Items from a data source
______
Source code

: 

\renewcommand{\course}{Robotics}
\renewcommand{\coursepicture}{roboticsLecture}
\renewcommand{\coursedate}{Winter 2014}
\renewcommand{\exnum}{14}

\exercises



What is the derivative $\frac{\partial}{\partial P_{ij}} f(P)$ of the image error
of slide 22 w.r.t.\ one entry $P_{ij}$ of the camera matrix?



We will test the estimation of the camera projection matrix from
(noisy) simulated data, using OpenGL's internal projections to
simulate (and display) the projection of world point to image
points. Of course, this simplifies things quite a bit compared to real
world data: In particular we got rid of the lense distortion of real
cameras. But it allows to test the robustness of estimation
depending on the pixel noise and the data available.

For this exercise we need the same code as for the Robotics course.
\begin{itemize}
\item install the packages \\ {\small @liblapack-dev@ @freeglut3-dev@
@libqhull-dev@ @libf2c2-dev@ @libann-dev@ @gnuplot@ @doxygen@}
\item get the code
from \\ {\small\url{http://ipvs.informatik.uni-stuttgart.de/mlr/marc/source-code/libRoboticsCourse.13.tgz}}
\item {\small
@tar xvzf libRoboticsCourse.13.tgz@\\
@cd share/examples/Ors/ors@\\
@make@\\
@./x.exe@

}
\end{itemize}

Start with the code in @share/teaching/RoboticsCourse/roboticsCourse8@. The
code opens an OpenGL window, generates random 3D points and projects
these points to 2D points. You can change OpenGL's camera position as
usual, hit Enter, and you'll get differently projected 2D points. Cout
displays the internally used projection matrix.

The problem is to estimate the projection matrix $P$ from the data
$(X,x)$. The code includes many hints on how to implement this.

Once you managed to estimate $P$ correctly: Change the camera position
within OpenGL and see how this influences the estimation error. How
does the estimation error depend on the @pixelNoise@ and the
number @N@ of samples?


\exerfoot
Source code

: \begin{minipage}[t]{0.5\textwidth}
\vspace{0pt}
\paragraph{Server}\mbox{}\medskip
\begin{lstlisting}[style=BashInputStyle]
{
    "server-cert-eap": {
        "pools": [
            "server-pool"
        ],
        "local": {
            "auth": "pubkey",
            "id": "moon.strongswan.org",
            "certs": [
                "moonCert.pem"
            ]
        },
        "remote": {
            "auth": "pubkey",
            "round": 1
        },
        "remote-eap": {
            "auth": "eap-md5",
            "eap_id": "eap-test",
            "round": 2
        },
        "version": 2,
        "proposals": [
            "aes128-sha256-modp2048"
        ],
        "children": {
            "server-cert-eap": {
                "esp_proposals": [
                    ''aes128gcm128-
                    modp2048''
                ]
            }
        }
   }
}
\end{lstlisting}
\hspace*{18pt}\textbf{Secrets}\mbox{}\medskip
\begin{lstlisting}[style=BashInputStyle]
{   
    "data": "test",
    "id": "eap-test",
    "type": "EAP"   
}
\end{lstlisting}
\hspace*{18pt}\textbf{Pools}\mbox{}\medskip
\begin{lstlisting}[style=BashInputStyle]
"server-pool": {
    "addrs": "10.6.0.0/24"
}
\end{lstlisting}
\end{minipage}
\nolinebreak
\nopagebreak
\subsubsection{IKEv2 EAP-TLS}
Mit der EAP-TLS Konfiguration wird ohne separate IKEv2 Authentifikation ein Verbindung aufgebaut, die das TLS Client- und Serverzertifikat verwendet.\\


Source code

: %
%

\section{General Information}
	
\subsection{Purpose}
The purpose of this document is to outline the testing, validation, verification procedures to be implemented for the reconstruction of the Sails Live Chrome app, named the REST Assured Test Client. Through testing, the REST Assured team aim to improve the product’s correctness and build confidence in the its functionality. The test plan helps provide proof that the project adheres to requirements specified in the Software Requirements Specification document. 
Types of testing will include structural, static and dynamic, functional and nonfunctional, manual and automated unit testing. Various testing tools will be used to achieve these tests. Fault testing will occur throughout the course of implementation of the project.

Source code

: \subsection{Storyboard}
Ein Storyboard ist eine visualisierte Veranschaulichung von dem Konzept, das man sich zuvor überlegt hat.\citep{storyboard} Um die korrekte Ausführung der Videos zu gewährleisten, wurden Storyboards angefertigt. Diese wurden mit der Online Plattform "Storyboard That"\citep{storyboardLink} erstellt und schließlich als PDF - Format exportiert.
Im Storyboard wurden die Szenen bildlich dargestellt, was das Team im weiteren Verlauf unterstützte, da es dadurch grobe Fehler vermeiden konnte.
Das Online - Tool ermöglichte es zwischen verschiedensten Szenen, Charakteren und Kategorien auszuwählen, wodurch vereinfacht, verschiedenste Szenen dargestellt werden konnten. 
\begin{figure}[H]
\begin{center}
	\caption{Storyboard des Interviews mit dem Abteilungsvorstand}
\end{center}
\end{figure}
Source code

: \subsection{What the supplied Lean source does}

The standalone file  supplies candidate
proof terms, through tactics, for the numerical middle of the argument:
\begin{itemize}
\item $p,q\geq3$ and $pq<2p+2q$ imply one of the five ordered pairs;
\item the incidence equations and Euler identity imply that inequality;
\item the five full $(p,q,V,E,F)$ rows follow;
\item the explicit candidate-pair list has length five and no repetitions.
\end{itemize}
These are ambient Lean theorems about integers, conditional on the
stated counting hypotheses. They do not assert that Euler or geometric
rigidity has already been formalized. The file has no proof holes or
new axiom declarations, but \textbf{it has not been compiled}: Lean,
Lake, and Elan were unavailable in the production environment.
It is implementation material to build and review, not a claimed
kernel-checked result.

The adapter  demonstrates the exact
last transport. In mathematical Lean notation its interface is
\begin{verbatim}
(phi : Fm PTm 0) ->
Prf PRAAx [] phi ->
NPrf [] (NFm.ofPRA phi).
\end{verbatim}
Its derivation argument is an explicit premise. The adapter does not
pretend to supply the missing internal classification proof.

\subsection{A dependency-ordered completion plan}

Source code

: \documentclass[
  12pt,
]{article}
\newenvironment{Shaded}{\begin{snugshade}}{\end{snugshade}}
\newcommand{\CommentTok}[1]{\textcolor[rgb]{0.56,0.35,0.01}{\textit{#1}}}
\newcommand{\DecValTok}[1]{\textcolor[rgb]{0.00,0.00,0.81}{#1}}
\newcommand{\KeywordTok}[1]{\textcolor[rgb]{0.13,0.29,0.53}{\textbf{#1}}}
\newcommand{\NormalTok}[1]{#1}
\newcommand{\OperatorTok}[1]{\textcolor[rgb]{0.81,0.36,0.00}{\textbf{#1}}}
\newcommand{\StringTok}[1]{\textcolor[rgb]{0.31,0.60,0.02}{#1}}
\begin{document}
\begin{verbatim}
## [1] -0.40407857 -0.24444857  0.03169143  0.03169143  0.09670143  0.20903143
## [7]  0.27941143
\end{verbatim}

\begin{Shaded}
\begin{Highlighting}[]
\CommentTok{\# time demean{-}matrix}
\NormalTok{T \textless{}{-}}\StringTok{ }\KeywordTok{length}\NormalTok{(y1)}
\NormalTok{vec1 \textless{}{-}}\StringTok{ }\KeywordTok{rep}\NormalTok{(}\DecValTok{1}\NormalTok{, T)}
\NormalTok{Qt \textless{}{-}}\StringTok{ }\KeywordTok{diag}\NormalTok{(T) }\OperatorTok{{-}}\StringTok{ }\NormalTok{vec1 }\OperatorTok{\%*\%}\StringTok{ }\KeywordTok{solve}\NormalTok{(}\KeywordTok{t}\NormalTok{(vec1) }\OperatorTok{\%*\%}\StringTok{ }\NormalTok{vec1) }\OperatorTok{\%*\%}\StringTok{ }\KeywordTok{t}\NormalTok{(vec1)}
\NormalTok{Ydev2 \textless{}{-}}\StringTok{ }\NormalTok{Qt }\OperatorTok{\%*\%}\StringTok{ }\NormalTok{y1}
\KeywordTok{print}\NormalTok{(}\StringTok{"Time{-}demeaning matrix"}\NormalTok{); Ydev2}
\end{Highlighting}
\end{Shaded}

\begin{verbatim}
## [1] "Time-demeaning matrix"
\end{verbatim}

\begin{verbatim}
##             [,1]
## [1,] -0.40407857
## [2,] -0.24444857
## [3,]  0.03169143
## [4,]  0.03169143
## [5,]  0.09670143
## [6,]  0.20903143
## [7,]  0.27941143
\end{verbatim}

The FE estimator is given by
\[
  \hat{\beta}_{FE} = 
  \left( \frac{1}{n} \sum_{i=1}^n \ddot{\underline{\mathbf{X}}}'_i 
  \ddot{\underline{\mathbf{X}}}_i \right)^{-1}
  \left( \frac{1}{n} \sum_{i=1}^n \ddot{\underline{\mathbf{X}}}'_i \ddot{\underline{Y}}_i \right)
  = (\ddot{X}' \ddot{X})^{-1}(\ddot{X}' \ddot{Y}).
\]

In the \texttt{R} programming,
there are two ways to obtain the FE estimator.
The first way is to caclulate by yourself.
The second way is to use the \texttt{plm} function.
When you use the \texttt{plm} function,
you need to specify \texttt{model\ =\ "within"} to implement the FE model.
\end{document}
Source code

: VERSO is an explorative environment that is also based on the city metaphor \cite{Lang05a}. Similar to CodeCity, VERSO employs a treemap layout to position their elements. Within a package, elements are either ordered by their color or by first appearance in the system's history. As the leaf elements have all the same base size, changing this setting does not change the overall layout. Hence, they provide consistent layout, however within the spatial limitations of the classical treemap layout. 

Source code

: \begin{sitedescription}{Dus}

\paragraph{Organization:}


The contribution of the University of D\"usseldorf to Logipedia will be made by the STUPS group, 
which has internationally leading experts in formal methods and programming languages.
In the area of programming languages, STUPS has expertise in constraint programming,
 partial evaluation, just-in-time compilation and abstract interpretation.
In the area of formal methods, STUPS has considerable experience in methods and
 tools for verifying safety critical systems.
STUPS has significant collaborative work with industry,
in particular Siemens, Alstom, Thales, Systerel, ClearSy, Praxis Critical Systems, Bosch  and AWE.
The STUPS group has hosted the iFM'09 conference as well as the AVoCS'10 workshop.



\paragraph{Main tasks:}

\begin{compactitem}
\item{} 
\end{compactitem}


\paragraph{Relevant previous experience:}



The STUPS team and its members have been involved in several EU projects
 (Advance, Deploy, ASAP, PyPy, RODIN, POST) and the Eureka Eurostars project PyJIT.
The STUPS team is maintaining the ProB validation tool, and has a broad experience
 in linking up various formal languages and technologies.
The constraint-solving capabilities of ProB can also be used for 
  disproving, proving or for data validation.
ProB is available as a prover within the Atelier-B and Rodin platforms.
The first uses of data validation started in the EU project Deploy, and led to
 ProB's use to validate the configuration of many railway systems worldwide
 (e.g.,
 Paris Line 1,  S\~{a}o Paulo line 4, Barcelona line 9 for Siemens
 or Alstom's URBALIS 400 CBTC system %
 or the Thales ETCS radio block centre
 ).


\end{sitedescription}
______
▶ _Work item_: Among the records above, find each line holding the string "left" and pull it out.

▶ _Answer to this task_:
  \left( \frac{1}{n} \sum_{i=1}^n \ddot{\underline{\mathbf{X}}}'_i 
  \left( \frac{1}{n} \sum_{i=1}^n \ddot{\underline{\mathbf{X}}}'_i \ddot{\underline{Y}}_i \right)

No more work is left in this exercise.